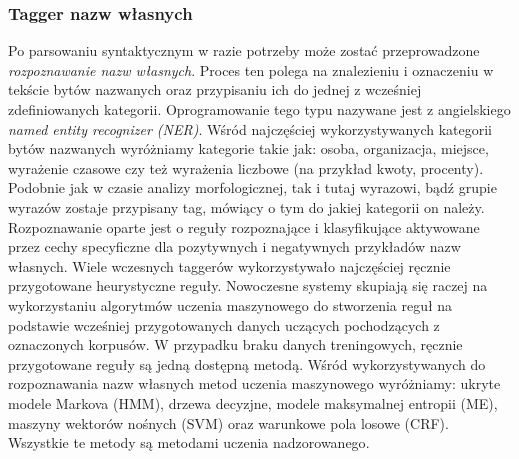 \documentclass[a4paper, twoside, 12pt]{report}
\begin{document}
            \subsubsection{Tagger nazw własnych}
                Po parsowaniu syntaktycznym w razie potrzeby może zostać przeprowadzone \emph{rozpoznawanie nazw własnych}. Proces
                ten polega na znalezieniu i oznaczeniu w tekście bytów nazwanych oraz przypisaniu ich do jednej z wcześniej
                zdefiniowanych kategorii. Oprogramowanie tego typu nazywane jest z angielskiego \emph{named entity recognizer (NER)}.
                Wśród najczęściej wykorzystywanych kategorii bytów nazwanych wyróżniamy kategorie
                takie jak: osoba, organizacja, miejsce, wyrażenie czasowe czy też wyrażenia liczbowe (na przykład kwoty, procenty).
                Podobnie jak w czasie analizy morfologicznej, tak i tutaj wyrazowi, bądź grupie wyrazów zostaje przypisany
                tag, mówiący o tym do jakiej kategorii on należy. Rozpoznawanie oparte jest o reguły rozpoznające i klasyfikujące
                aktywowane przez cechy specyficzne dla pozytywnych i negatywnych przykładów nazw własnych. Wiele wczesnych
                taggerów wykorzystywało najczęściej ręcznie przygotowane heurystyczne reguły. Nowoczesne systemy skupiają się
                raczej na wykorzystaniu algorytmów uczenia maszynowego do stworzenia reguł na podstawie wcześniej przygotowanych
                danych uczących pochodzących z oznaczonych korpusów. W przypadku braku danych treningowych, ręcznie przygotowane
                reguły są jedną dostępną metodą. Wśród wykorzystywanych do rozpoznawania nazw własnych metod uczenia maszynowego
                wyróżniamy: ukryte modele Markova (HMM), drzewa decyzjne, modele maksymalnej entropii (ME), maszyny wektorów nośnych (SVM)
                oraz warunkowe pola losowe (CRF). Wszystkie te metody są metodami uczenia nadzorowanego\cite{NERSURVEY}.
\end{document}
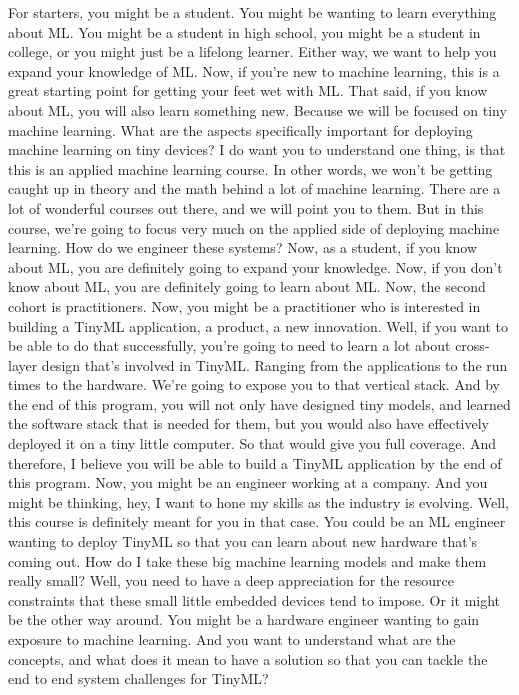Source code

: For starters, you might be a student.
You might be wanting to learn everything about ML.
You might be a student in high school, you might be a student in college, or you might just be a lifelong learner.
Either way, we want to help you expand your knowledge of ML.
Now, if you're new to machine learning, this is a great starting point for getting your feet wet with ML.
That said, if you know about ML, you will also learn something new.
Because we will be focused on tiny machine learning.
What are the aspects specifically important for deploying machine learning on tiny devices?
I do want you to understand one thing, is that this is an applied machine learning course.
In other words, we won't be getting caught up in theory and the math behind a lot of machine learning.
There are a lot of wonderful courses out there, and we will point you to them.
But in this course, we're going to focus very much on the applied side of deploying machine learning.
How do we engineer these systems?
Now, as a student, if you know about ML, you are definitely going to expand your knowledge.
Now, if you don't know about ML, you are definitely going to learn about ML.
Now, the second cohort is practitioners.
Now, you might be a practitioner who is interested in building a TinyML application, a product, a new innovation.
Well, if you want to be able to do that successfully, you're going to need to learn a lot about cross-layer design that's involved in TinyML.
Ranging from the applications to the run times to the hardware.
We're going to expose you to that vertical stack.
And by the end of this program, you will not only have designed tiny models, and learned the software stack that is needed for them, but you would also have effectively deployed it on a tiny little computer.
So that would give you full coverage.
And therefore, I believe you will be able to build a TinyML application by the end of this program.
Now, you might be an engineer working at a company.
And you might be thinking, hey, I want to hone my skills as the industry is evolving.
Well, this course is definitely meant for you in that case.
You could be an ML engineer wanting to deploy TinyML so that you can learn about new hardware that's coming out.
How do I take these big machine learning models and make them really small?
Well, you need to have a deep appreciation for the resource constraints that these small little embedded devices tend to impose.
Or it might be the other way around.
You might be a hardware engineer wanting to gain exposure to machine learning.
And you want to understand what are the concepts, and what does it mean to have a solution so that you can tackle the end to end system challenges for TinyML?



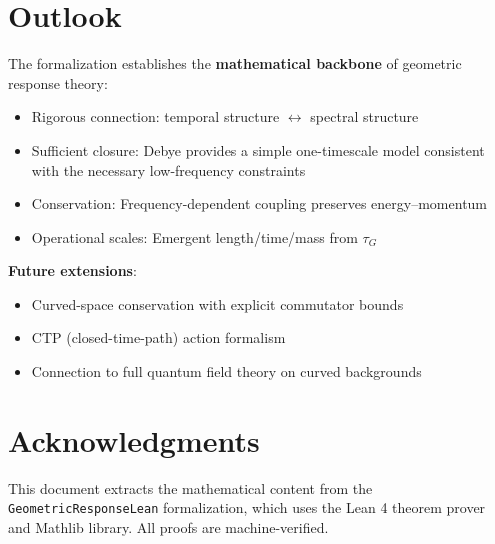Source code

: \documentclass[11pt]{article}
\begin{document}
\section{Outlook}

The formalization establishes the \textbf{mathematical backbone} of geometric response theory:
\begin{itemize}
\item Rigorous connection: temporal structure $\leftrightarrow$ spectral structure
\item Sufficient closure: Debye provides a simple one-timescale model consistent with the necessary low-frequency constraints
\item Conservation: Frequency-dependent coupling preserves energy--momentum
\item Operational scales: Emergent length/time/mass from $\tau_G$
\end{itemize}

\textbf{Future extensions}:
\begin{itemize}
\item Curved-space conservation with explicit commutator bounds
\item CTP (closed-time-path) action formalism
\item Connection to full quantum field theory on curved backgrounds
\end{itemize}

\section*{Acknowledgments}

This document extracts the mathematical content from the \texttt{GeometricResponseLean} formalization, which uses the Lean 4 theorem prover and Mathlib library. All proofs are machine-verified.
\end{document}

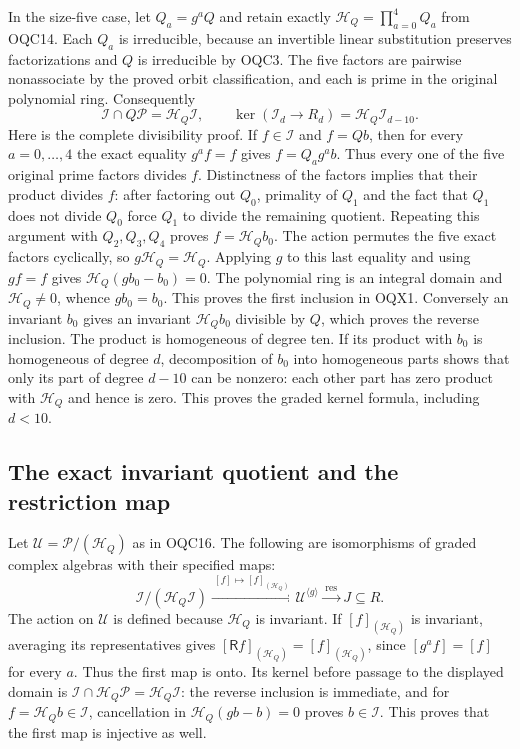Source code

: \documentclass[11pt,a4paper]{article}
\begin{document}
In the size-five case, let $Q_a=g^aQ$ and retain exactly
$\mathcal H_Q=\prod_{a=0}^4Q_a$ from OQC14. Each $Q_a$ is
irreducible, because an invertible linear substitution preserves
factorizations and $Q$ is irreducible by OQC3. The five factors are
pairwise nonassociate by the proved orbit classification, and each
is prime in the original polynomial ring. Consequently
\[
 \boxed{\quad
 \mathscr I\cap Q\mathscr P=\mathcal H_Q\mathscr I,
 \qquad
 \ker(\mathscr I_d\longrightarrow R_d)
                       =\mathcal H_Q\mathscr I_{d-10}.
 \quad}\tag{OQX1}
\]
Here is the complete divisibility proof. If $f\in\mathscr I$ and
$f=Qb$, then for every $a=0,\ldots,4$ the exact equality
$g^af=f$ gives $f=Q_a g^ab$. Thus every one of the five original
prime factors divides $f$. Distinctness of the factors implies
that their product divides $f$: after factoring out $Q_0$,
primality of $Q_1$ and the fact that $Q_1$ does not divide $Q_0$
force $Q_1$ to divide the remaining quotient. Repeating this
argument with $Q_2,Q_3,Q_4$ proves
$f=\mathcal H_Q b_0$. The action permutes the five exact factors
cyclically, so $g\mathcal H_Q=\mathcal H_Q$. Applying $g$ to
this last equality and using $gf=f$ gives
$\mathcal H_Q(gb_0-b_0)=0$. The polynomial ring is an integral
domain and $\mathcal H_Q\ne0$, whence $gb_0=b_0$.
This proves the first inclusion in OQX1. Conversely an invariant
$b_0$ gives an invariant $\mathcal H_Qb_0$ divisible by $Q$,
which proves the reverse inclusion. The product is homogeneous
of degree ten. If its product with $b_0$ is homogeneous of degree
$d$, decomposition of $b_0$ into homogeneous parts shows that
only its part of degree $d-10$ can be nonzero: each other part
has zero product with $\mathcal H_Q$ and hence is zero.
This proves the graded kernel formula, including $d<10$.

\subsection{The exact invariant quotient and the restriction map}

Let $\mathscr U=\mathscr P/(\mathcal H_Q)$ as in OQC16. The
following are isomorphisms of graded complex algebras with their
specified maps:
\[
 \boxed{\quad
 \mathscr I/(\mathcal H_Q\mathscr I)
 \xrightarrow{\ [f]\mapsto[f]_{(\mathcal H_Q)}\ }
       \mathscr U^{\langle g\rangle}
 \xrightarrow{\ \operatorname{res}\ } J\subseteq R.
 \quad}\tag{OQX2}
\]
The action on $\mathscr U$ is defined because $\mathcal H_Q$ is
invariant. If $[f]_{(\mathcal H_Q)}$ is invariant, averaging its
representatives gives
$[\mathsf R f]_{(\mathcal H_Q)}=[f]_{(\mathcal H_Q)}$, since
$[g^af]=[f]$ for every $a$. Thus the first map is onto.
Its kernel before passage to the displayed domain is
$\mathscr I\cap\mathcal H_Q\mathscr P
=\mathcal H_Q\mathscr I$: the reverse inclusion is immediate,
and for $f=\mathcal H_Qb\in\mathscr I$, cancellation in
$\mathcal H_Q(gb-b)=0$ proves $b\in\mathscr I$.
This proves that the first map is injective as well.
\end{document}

> _Instructions for the task_
Each line of the entries that contains the word "invariant" should be listed.

> _Exercise result_
This proves the first inclusion in OQX1. Conversely an invariant
$b_0$ gives an invariant $\mathcal H_Qb_0$ divisible by $Q$,
\subsection{The exact invariant quotient and the restriction map}
invariant. If $[f]_{(\mathcal H_Q)}$ is invariant, averaging its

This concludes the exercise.